WORK TASK:
Search the records for lines that contain the word "GeneWeb". Copy them all.

======== DATA TO PROCESS ========

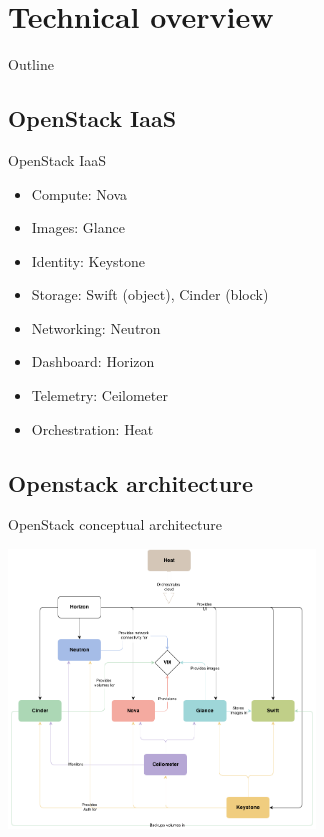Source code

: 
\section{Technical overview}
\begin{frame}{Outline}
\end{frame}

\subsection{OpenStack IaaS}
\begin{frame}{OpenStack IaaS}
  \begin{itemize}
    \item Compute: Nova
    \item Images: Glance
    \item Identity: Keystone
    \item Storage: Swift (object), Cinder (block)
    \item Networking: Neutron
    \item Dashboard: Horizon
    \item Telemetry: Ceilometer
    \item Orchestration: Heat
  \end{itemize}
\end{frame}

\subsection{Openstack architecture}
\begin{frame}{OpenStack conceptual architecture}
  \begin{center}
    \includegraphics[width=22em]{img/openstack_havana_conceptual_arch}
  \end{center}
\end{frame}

========
======== DATA TO PROCESS ========

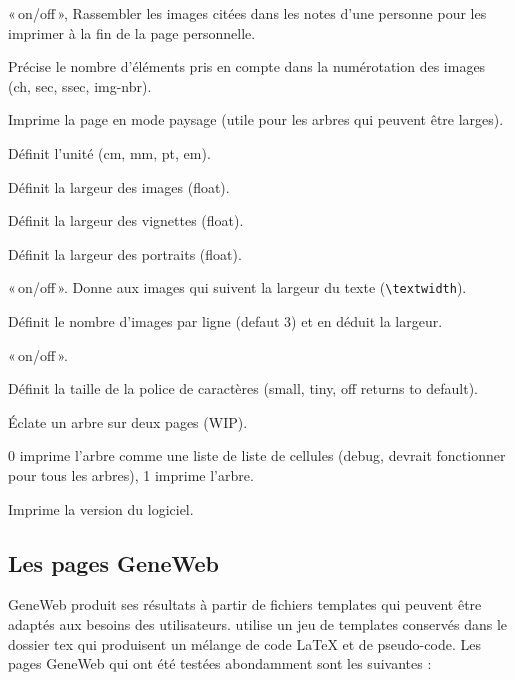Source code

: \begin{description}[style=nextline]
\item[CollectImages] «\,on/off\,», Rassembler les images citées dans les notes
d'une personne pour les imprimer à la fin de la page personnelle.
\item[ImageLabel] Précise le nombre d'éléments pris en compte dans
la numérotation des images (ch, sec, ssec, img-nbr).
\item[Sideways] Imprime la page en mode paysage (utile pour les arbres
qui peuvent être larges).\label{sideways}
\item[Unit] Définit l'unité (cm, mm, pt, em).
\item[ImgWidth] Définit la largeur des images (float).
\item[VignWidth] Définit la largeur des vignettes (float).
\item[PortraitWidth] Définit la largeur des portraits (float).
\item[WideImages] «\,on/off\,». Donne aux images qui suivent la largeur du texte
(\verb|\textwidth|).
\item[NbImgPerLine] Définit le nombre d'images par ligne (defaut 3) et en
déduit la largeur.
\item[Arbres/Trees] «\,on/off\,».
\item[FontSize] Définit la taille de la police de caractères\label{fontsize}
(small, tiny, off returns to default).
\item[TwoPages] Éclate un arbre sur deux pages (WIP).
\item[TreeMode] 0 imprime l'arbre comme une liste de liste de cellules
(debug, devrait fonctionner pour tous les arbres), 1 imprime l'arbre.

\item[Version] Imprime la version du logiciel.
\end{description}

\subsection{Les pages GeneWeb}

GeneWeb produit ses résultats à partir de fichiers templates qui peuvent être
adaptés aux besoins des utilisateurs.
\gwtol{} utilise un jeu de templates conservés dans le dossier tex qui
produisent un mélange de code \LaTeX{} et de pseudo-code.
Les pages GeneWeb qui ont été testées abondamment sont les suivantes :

========

ANSWER BELOW:
\subsection{Les pages GeneWeb}
GeneWeb produit ses résultats à partir de fichiers templates qui peuvent être
Les pages GeneWeb qui ont été testées abondamment sont les suivantes :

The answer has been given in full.